Raccontare sè stessi e la propria storia
“Attraverso i laboratori i ragazzi stanno imparando – è sempre Fagan che parla – a raccontare sé stessi, la propria storia e a veicolarla attraverso i prodotti ideati. Avranno anche l’opportunità di confrontarsi con una giuria all’interno di un Contest LAB in cui saranno scelti i prodotti migliori da lanciare per la campagna #SIAMOumani Natale 2019”.
Hijab Paradise
Nel ruolo di insegnanti, oltre agli esperti previsti all’interno del progetto, si sono succeduti negli incontri con i ragazzi “testimonial di successo”. Gente che ce l’ha fatta partendo da un idea. Tra loro Keltoum imprenditrice marocchina di 24 anni che, avendo sentito parlare del Business Lab di Roma, ha offerto la sua disponibilità a partecipare a un incontro, trasferendosi appositamente da Bologna per raccontare ai ragazzi la propria esperienza. Keltoum, arrivata in Italia a 8 anni e diplomata ragioniera, ha aperto “Hijab Paradise”il primo negozio in Italia di abbigliamento per donne musulmane dove vende hijab, camicie e pantaloni in linea con i codici dei musulmani osservanti ed è diventata il punto di riferimento, attraverso instagram, per moltissime donne musulmane che vivono in Italia.Altra insegnante con una storia del tutto particolare è Sohila, una rifugiata iraniana laureata a Tehran in Arte e design, che per la cooperativa segue la produzione di gadget e bomboniere eco sostenibili e negli incontri dei laboratori assiste gli studenti nelle loro realizzazioni.
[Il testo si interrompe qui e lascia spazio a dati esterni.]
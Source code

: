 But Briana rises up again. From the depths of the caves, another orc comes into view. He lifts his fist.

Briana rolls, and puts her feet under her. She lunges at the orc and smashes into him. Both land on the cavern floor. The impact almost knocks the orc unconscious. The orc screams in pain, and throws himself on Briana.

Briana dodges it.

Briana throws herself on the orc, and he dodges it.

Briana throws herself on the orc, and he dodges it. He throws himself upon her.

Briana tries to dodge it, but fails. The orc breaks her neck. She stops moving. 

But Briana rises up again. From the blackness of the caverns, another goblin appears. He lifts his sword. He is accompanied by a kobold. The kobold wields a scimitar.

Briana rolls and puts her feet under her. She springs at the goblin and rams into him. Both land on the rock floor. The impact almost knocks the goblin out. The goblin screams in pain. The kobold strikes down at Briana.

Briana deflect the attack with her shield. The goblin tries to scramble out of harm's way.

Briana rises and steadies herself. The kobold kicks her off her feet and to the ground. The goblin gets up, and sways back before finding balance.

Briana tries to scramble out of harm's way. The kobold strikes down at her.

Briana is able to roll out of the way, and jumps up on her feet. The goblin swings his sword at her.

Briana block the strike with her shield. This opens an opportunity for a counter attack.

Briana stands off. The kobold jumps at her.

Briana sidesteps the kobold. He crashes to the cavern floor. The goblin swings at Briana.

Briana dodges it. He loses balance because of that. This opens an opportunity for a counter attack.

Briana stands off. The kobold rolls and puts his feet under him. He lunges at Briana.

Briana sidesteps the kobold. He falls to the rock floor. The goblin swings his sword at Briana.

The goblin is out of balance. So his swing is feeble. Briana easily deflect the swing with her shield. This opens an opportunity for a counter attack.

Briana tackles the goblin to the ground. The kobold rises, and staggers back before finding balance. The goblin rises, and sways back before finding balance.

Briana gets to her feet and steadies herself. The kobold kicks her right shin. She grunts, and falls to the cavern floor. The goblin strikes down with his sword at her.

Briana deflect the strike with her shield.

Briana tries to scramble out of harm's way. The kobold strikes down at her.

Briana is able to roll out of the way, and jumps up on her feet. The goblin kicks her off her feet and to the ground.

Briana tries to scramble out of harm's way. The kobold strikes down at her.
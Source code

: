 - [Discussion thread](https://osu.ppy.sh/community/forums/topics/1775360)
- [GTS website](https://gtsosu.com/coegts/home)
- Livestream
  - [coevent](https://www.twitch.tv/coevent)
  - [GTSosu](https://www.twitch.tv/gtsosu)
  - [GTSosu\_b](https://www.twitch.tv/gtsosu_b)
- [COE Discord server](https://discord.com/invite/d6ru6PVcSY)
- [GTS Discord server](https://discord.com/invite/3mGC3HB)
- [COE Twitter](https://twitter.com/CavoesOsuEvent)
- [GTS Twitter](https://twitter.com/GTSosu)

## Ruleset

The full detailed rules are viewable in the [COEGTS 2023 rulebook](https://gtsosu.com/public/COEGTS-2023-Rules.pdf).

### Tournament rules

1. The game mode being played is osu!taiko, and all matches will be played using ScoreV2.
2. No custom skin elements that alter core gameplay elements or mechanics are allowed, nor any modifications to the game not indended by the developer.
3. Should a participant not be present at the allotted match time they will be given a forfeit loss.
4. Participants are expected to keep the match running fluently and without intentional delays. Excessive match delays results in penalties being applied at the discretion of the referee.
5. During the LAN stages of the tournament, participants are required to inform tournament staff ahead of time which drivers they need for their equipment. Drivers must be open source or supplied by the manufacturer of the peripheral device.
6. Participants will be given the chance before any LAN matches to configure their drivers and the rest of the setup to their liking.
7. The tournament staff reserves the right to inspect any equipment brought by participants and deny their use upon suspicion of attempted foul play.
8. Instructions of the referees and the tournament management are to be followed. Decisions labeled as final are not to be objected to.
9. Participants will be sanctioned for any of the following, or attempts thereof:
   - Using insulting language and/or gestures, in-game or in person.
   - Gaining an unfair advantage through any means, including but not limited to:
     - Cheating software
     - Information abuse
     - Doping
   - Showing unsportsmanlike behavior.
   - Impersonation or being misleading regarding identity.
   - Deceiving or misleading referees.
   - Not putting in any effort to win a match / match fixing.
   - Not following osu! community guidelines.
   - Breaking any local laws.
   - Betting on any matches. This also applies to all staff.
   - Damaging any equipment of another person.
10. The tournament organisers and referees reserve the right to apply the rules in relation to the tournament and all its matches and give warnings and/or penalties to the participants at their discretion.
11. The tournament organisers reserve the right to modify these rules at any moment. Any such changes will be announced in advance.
Sohila, 31 anni, è scappata dall’Iran nel 2012 lasciando a Tehran i genitori e una sorella più piccola. In questi anni ha fatto molti e diversi lavori, poi ha trovato la cooperativa “Siamo” che l’ha accolta e ha valorizzato la sua formazione artistica fino a farla diventare socia. “Oggi sono tranquilla – racconta Sohila – ho una casa dove vivo da sola e un lavoro che mi piace”.